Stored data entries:

● ● ●

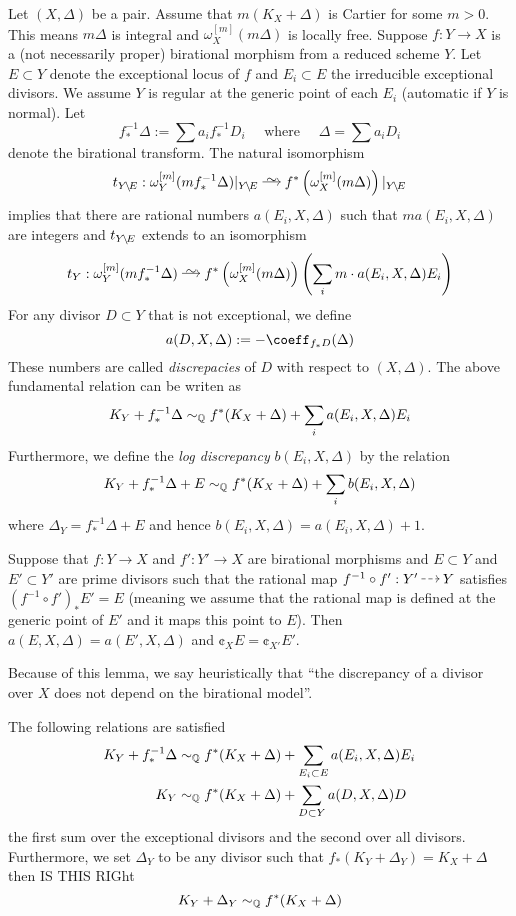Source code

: \documentclass[12pt]{article}
\begin{document}
\begin{defn}
Let $(X, \Delta)$ be a pair. Assume that $m (K_X + \Delta)$ is Cartier for some $m > 0$. This means $m \Delta$ is integral and $\omega_X^{[m]}(m \Delta)$ is locally free. Suppose $f : Y \to X$ is a (not necessarily proper) birational morphism from a reduced scheme $Y$. Let $E \subset Y$ denote the exceptional locus of $f$ and $E_i \subset E$ the irreducible exceptional divisors. We assume $Y$ is regular at the generic point of each $E_i$ (automatic if $Y$ is normal). Let 
\[ f_*^{-1} \Delta := \sum a_i f_*^{-1} D_i \quad \text{ where } \quad \Delta = \sum a_i D_i \]
denote the birational transform. The natural isomorphism
\[ t_{Y \sm E} : \omega_Y^{[m]}(m f_*^{-1} \Delta)|_{Y \sm E} \iso f^* \left( \omega_X^{[m]}(m \Delta) \right) |_{Y \sm E} \]
implies that there are rational numbers $a(E_i, X, \Delta)$ such that $m a(E_i, X, \Delta)$ are integers and $t_{Y \! \setminus \! E}$ extends to an isomorphism
\[ t_Y : \omega_Y^{[m]}(m f_*^{-1} \Delta) \iso f^* \left( \omega_X^{[m]}(m \Delta) \right) \left( \sum_i m \cdot a(E_i, X, \Delta) E_i \right) \]
For any divisor $D \subset Y$ that is not exceptional, we define 
\[ a(D, X, \Delta) := - \coeff_{f_* D}(\Delta) \]
These numbers are called \textit{discrepacies} of $D$ with respect to $(X, \Delta)$. The above fundamental relation can be writen as
\[ K_Y + f_*^{-1} \Delta \sim_{\mathbb{Q}} f^* (K_X + \Delta) + \sum_i a(E_i, X, \Delta) E_i \]
Furthermore, we define the \textit{log discrepancy} $b(E_i, X, \Delta)$ by the relation
\[ K_Y + f_*^{-1} \Delta + E \sim_{\mathbb{Q}} f^* (K_X + \Delta
) + \sum_i b(E_i, X, \Delta) \]
where $\Delta_Y = f_*^{-1} \Delta + E$ and hence $b(E_i, X, \Delta) = a(E_i, X, \Delta) + 1$.
\end{defn}

\begin{lemma}
Suppose that $f : Y \to X$ and $f' : Y' \to X$ are birational morphisms and $E \subset Y$ and $E' \subset Y'$ are prime divisors such that the rational map $f^{-1} \circ f' : Y' \rat Y$ satisfies $(f^{-1} \circ f')_* E' = E$ (meaning we assume that the rational map is defined at the generic point of $E'$ and it maps this point to $E$). Then $a(E, X, \Delta) = a(E', X, \Delta)$ and $\cent_X E = \cent_{X'} E'$.
\end{lemma}

\begin{rmk}
Because of this lemma, we say heuristically that ``the discrepancy of a divisor over $X$ does not depend on the birational model''. 
\end{rmk}
\begin{rmk}
The following relations are satisfied
\begin{align*}
K_Y + f_*^{-1} \Delta & \sim_{\mathbb{Q}} f^* (K_X + \Delta) + \sum_{E_i \subset E} a(E_i, X, \Delta) E_i
\\
K_Y  & \sim_{\mathbb{Q}} f^* (K_X + \Delta) + \sum_{D \subset Y} a(D, X, \Delta) D
\end{align*}
the first sum over the exceptional divisors and the second over all divisors. Furthermore, we set $\Delta_Y$ to be any divisor such that $f_* (K_Y + \Delta_Y) = K_X + \Delta$ then {\color{red} IS THIS RIGht}
\[ K_Y + \Delta_Y \sim_{\mathbb{Q}} f^* (K_X + \Delta) \]
\end{rmk}
\end{document}
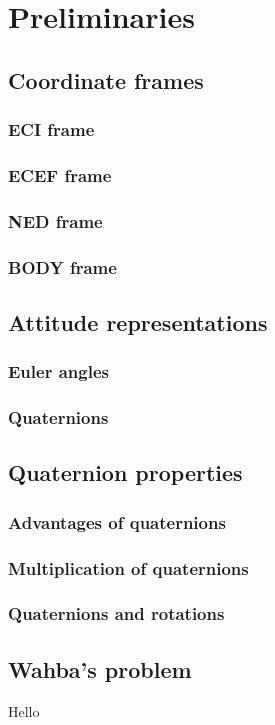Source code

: \documentclass[12pt,a4paper,oneside]{article}
\begin{document}
\newpage
\section{Preliminaries}
\subsection{Coordinate frames}
\subsubsection{ECI frame}
\subsubsection{ECEF frame}
\subsubsection{NED frame}
\subsubsection{BODY frame}
\subsection{Attitude representations}
\subsubsection{Euler angles}
\subsubsection{Quaternions}
\subsection{Quaternion properties}
\subsubsection{Advantages of quaternions}
\subsubsection{Multiplication of quaternions}
\subsubsection{Quaternions and rotations}
\subsection{Wahba's problem}
Hello \cite{RIS_1}
\end{document}
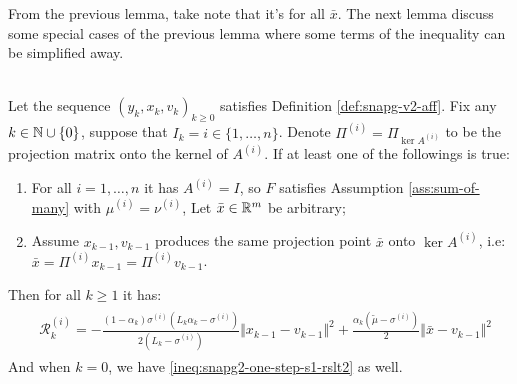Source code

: \documentclass[12pt]{article}
\begin{document}
    From the previous lemma, take note that it's for all $\bar x$. 
    The next lemma discuss some special cases of the previous lemma where some terms of the inequality can be simplified away. 
    \begin{lemma}\;\label{snapg2-one-step-s2-proto}\\
        Let the sequence $(y_k, x_k, v_k)_{k \ge 0}$ satisfies Definition \ref{def:snapg-v2-aff}. 
        Fix any $k \in \mathbb N \cup\{0\}$, suppose that $I_k = i \in \{1, \ldots, n\}$.
        Denote $\Pi^{(i)} = \Pi_{\ker A^{(i)}}$ to be the projection matrix onto the kernel of $A^{(i)}$. 
        If at least one of the followings is true: 
        \begin{enumerate}[nosep]
            \item For all $i = 1, \ldots, n$ it has $A^{(i)} = I$, so $F$ satisfies Assumption \ref{ass:sum-of-many} with $\mu^{(i)} = \nu^{(i)}$, Let $\bar x \in \mathbb R^m$ be arbitrary;
            \item Assume $x_{k - 1}, v_{k - 1}$ produces the same projection point $\bar x$ onto $\ker A^{(i)}$, i.e: $\bar x = \Pi^{(i)} x_{k - 1} = \Pi^{(i)} v_{k - 1}$. 
        \end{enumerate}
        Then for all $k \ge 1$ it has: 
        \begin{align}\begin{split}
            & \mathcal R_k^{(i)} = 
            - \frac{(1 - \alpha_k)\sigma^{(i)}\left(L_k\alpha_k - \sigma^{(i)}\right)}{2\left(L_k - \sigma^{(i)}\right)}\Vert x_{k - 1} - v_{k - 1} \Vert^2
            + \frac{\alpha_k(\tilde\mu - \sigma^{(i)})}{2} \Vert \bar x - v_{k - 1}\Vert^2
        \end{split}\end{align}
        And when $k = 0$, we have \eqref{ineq:snapg2-one-step-s1-rslt2} as well. 
    \end{lemma}
\end{document}
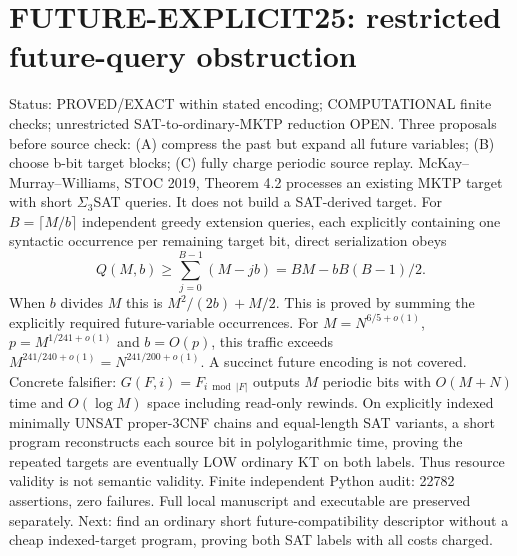 \documentclass{article}
\begin{document}
\section*{FUTURE-EXPLICIT25: restricted future-query obstruction}
Status: PROVED/EXACT within stated encoding; COMPUTATIONAL finite checks; unrestricted SAT-to-ordinary-MKTP reduction OPEN.
Three proposals before source check: (A) compress the past but expand all future variables; (B) choose b-bit target blocks; (C) fully charge periodic source replay.
McKay--Murray--Williams, STOC 2019, Theorem 4.2 processes an existing MKTP target with short $\Sigma_3$SAT queries. It does not build a SAT-derived target.
For $B=\lceil M/b\rceil$ independent greedy extension queries, each explicitly containing one syntactic occurrence per remaining target bit, direct serialization obeys
\[
Q(M,b)\ge \sum_{j=0}^{B-1}(M-jb)=BM-bB(B-1)/2.
\]
When $b$ divides $M$ this is $M^2/(2b)+M/2$. This is proved by summing the explicitly required future-variable occurrences. For $M=N^{6/5+o(1)}$, $p=M^{1/241+o(1)}$ and $b=O(p)$, this traffic exceeds $M^{241/240+o(1)}=N^{241/200+o(1)}$. A succinct future encoding is not covered.
Concrete falsifier: $G(F,i)=F_{i\bmod |F|}$ outputs $M$ periodic bits with $O(M+N)$ time and $O(\log M)$ space including read-only rewinds. On explicitly indexed minimally UNSAT proper-3CNF chains and equal-length SAT variants, a short program reconstructs each source bit in polylogarithmic time, proving the repeated targets are eventually LOW ordinary KT on both labels. Thus resource validity is not semantic validity.
Finite independent Python audit: 22782 assertions, zero failures. Full local manuscript and executable are preserved separately. Next: find an ordinary short future-compatibility descriptor without a cheap indexed-target program, proving both SAT labels with all costs charged.
\end{document}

● ● ●

### Work to complete
Above are some records. Copy each of their lines that holds the string "indexed".

### Answer
Concrete falsifier: $G(F,i)=F_{i\bmod |F|}$ outputs $M$ periodic bits with $O(M+N)$ time and $O(\log M)$ space including read-only rewinds. On explicitly indexed minimally UNSAT proper-3CNF chains and equal-length SAT variants, a short program reconstructs each source bit in polylogarithmic time, proving the repeated targets are eventually LOW ordinary KT on both labels. Thus resource validity is not semantic validity.
Finite independent Python audit: 22782 assertions, zero failures. Full local manuscript and executable are preserved separately. Next: find an ordinary short future-compatibility descriptor without a cheap indexed-target program, proving both SAT labels with all costs charged.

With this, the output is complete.